▶ **Required work**
Copy out exactly every line from the line containing "### Reference" until the records below end, inclusive of both boundary lines.

Supplied entries: Begin

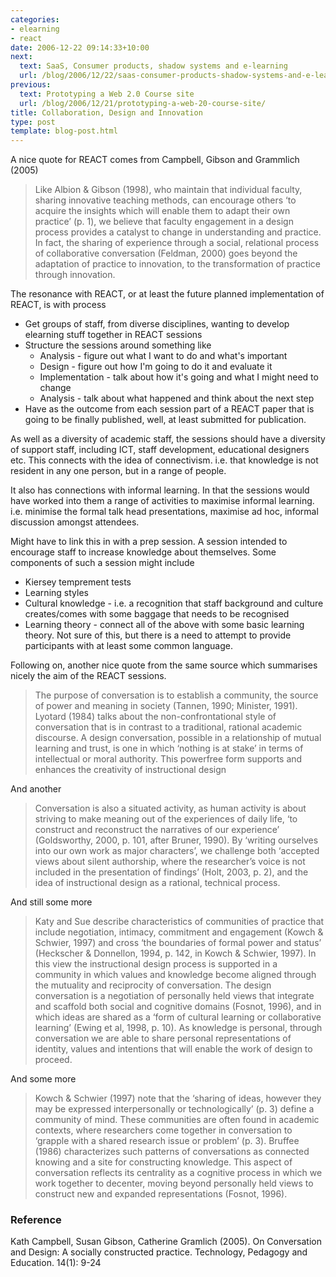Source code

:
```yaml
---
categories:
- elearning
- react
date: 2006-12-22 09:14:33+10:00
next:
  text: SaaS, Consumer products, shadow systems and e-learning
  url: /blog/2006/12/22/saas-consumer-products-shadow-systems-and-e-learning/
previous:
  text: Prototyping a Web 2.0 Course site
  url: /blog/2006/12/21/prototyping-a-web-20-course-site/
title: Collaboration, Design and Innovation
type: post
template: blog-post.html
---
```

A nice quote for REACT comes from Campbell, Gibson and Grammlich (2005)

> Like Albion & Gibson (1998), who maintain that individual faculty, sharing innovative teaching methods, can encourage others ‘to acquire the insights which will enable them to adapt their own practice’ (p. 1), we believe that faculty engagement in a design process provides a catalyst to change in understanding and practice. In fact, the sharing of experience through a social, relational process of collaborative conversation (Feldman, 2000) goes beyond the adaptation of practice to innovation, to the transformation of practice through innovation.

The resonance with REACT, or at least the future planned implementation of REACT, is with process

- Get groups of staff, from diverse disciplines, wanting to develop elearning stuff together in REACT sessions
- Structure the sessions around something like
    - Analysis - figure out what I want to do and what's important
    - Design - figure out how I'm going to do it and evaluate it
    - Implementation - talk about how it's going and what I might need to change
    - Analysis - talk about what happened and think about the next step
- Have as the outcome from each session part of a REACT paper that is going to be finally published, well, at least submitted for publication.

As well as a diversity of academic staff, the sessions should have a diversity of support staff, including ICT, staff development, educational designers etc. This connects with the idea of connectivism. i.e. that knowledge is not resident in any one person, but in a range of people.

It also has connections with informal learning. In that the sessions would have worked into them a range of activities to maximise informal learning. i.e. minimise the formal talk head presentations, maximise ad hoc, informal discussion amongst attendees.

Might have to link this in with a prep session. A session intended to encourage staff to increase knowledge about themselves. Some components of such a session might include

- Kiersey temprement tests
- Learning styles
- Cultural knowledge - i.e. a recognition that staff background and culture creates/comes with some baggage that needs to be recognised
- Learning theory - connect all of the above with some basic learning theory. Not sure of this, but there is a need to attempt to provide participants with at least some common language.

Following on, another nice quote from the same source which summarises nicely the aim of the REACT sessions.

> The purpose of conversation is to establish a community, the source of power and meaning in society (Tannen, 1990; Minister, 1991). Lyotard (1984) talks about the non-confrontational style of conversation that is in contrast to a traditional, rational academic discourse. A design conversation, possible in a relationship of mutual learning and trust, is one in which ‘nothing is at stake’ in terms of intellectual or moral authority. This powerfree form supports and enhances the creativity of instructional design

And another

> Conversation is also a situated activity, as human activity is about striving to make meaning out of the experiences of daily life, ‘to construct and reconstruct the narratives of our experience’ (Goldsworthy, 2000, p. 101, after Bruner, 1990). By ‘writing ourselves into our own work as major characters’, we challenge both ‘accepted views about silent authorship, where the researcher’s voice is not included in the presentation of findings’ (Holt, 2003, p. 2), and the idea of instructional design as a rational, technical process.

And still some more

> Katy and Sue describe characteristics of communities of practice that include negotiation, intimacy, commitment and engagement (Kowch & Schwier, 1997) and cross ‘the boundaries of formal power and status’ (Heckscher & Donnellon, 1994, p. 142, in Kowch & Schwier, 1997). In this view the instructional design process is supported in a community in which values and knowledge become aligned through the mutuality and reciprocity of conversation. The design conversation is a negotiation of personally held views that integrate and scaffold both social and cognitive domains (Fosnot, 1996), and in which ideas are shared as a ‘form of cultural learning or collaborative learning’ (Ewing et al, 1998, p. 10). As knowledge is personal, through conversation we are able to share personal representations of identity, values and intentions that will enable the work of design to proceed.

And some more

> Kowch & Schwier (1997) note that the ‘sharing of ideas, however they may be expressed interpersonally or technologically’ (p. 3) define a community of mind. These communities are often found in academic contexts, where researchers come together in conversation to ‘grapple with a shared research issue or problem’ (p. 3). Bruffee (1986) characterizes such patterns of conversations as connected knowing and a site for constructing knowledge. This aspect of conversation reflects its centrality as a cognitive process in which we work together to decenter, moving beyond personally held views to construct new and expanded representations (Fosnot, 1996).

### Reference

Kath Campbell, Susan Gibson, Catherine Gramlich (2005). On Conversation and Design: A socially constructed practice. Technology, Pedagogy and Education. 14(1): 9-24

Supplied entries: End

▶ **Answer for this exercise**
### Reference

Kath Campbell, Susan Gibson, Catherine Gramlich (2005). On Conversation and Design: A socially constructed practice. Technology, Pedagogy and Education. 14(1): 9-24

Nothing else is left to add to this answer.